In the above reaction formula 1, X is halogen, preferably bromine or chlorine, and the definition of other substituents is the same as the above description.

Specifically, the compound represented by the above chemical formula 1 is produced by combining the starting materials SM1 and SM2 by a Suzuki-coupling reaction. Such a bell-wood coupling reaction is preferably carried out in the presence of a palladium catalyst and a base, and the reactive groups used for the above reaction may be appropriately changed. The method for producing the compound represented by chemical formula 1 can be more specifically described in the production examples described below.

(organic light-emitting device)

In another aspect, the present invention provides an organic light emitting device including the compound represented by the above chemical formula 1. As one example, the present invention provides an organic light emitting device, including: a first electrode, a second electrode provided opposite to the first electrode, and 1 or more organic layers provided between the first electrode and the second electrode, wherein 1 or more of the organic layers contains a compound represented by the chemical formula 1.

The organic layer of the organic light-emitting device of the present invention may be formed of a single-layer structure or a multilayer structure in which 2 or more organic layers are stacked. For example, the organic light emitting device of the present invention may have a structure including a hole injection layer, a hole transport layer, an electron suppression layer, a light emitting layer, a hole blocking layer, an electron transport layer, an electron injection layer, and the like as an organic layer. However, the structure of the organic light emitting device is not limited thereto, and may include a smaller number of organic layers.

The organic layer may include a hole injection layer, a hole transport layer, or a layer that performs hole injection and transport simultaneously, and the hole injection layer, the hole transport layer, or the layer that performs hole injection and transport simultaneously may include a compound represented by chemical formula 1.

The organic layer may include a light-emitting layer, and the light-emitting layer may include a compound represented by chemical formula 1.

The organic layer may include an electron injection layer, an electron transport layer, or a layer that performs electron injection and transport at the same time, and the electron injection layer, the electron transport layer, or the layer that performs electron injection and transport at the same time may include the compound represented by chemical formula 1.

In addition, the organic layer may include a hole blocking layer or an electron injection and transport layer, and the hole blocking layer or the electron injection and transport layer may include a compound represented by chemical formula 1.

The organic layer of the organic light-emitting device of the present invention may be formed of a single-layer structure or a multilayer structure in which 2 or more organic layers are stacked.
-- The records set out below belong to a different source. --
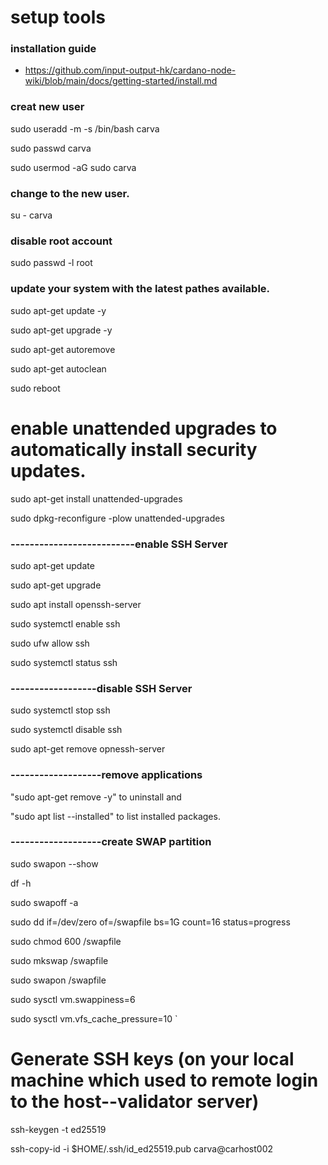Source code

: # setup tools

### installation guide
  - https://github.com/input-output-hk/cardano-node-wiki/blob/main/docs/getting-started/install.md

### creat new user

sudo useradd -m -s /bin/bash carva

sudo passwd carva

sudo usermod -aG sudo carva

### change to the new user. 

su - carva

### disable root account

sudo passwd -l root

### update your system with the latest pathes available.
sudo apt-get update -y

sudo apt-get upgrade -y

sudo apt-get autoremove

sudo apt-get autoclean

sudo reboot


# enable unattended upgrades to automatically install security updates.

sudo apt-get install unattended-upgrades

sudo dpkg-reconfigure -plow unattended-upgrades

### --------------------------enable SSH Server

sudo apt-get update

sudo apt-get upgrade

sudo apt install openssh-server

sudo systemctl enable ssh

sudo ufw allow ssh

sudo systemctl status ssh


### ------------------disable SSH Server

sudo systemctl stop ssh

sudo systemctl disable ssh

sudo apt-get remove opnessh-server

### -------------------remove applications

"sudo apt-get remove -y" to uninstall and

"sudo apt list --installed" to list installed packages.

### -------------------create SWAP partition

sudo swapon --show

df -h

sudo swapoff -a

sudo dd if=/dev/zero of=/swapfile bs=1G count=16 status=progress

sudo chmod 600 /swapfile

sudo mkswap /swapfile

sudo swapon /swapfile

sudo sysctl vm.swappiness=6

sudo sysctl vm.vfs_cache_pressure=10
`

# Generate SSH keys (on your local machine which used to remote login to the host--validator server)

ssh-keygen -t ed25519

ssh-copy-id -i $HOME/.ssh/id_ed25519.pub carva@carhost002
For example, the organic light-emitting device of the present invention may have a structure including, as an organic layer, a hole injection layer and a hole transport layer between the first electrode and the light-emitting layer, and an electron transport layer and an electron injection layer between the light-emitting layer and the second electrode, in addition to the light-emitting layer. However, the structure of the organic light emitting device is not limited thereto, and may include a smaller or larger number of organic layers.

The organic light-emitting device according to the present invention may have a structure (normal type) in which an anode, 1 or more organic layers, and a cathode are sequentially stacked on a substrate in which the first electrode is an anode and the second electrode is a cathode. Further, the organic light emitting device according to the present invention may be an organic light emitting device having a reverse structure (inverted type) in which a cathode, 1 or more organic layers, and an anode are sequentially stacked on a substrate in which the first electrode is a cathode and the second electrode is an anode. For example, a structure of an organic light emitting device according to an embodiment of the present invention is illustrated in fig. 1 and 2.
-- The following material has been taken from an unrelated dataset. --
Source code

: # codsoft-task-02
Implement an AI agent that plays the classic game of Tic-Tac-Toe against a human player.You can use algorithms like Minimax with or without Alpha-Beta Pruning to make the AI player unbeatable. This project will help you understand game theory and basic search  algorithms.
Fig. 1 illustrates an example of an organic light-emitting device constituted by a substrate 1, an anode 2, a hole transport layer 3, a light-emitting layer 4, an electron injection and transport layer 5, and a cathode 6. In the structure as described above, the compound represented by the above chemical formula 1 may be contained in the above electron injection and transport layer.

In the structure as described above, the compound represented by the above chemical formula 1 may be contained in the above electron injection and transport layer.
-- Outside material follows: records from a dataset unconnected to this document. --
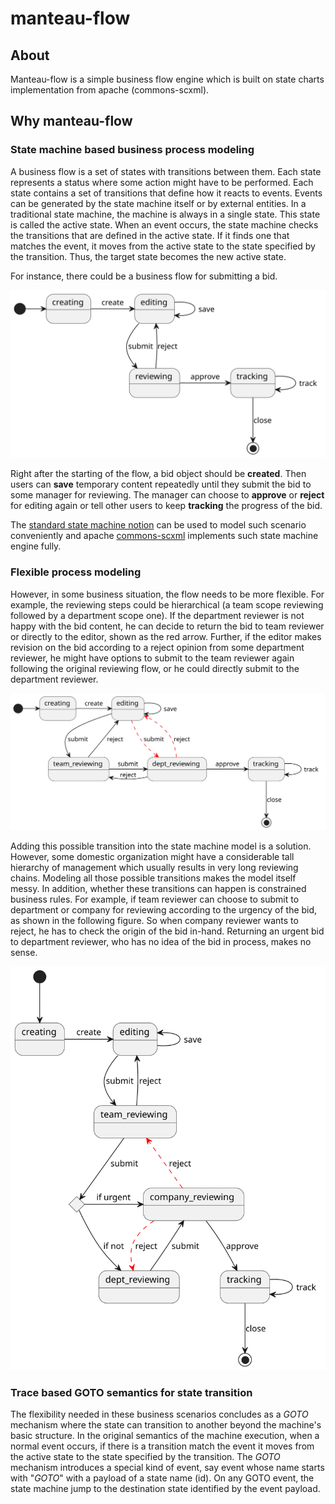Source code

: # manteau-flow

## About

Manteau-flow is a simple business flow engine which is built on state charts implementation from apache (commons-scxml).

## Why manteau-flow

### State machine based business process modeling

A business flow is a set of states with transitions between them. Each state represents a status where some action might
have to be performed. Each state contains a set of transitions that define how it reacts to events. Events can be
generated by the state machine itself or by external entities. In a traditional state machine, the machine is always in
a single state. This state is called the active state. When an event occurs, the state machine checks the transitions
that are defined in the active state. If it finds one that matches the event, it moves from the active state to the
state specified by the transition. Thus, the target state becomes the new active state.

For instance, there could be a business flow for submitting a bid.

![](docs/flow.svg)

Right after the starting of the flow, a bid object should be **created**. Then users can **save** temporary content
repeatedly until they submit the bid to some manager for reviewing. The manager can choose to **approve** or **reject**
for
editing again or tell other users to keep **tracking** the progress of the bid.

The [standard state machine notion](https://www.w3.org/TR/scxml/) can be used to model such scenario conveniently and
apache [commons-scxml](https://commons.apache.org/proper/commons-scxml/) implements such state machine engine fully.

### Flexible process modeling

However, in some business situation, the flow needs to be more flexible. For example, the reviewing steps could be
hierarchical (a team scope reviewing followed by a department scope one). If the department reviewer is not happy with
the bid content, he can decide to return the bid to team reviewer or directly to the editor, shown as the red arrow.
Further, if the editor makes revision on the bid according to a reject opinion from some department reviewer, he might
have options to submit to the team reviewer again following the original reviewing flow, or he could directly submit to
the department reviewer.

![](docs/flow2.svg)

Adding this possible transition into the state machine model is a solution. However, some domestic organization might
have a considerable tall hierarchy of management which usually results in very long reviewing chains. Modeling all those
possible transitions makes the model itself messy. In addition, whether these transitions can happen is constrained
business rules. For example, if team reviewer can choose to submit to department or company for reviewing according to
the urgency of the bid, as shown in the following figure. So when company reviewer wants to reject, he has to check the
origin of the bid in-hand. Returning an urgent bid to department reviewer, who has no idea of the bid in process, makes
no sense.

![](docs/flow3.svg)

### Trace based GOTO semantics for state transition

The flexibility needed in these business scenarios concludes as a *GOTO* mechanism where the state can transition to
another beyond the machine's basic structure. In the original semantics of the machine execution, when a normal event
occurs, if there is a transition match the event it moves from the active state to the state specified by the
transition. The *GOTO* mechanism introduces a special kind of event, say event whose name starts with "_GOTO_" with a
payload of a state name (id). On any GOTO event, the state machine jump to the destination state identified by the event
payload.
The organic light emitting device according to the present invention may be manufactured using materials and methods known in the art, except that 1 or more of the above organic layers include the compound represented by chemical formula 1. In addition, when the organic light emitting device includes a plurality of organic layers, the organic layers may be formed of the same material or different materials.

For example, the organic light emitting device according to the present invention may be manufactured by sequentially stacking a first electrode, an organic layer, and a second electrode on a substrate. This can be manufactured as follows: PVD (physical Vapor Deposition) process such as sputtering (sputtering) or electron beam evaporation (physical vapor deposition) is used to vapor-deposit a metal or a metal oxide having conductivity or an alloy thereof on a substrate to form an anode, then an organic layer including a hole injection layer, a hole transport layer, a light emitting layer, and an electron transport layer is formed on the anode, and then a substance that can be used as a cathode is vapor-deposited on the organic layer. In addition to this method, an organic light-emitting device may be manufactured by sequentially depositing a cathode material, an organic layer, and an anode material on a substrate.

In addition, the compound represented by the above chemical formula 1 may be used not only in a vacuum deposition method but also in a solution coating method to form an organic layer in the production of an organic light-emitting device. Here, the solution coating method refers to spin coating, dip coating, blade coating, inkjet printing, screen printing, spray coating, roll coating, and the like, but is not limited thereto.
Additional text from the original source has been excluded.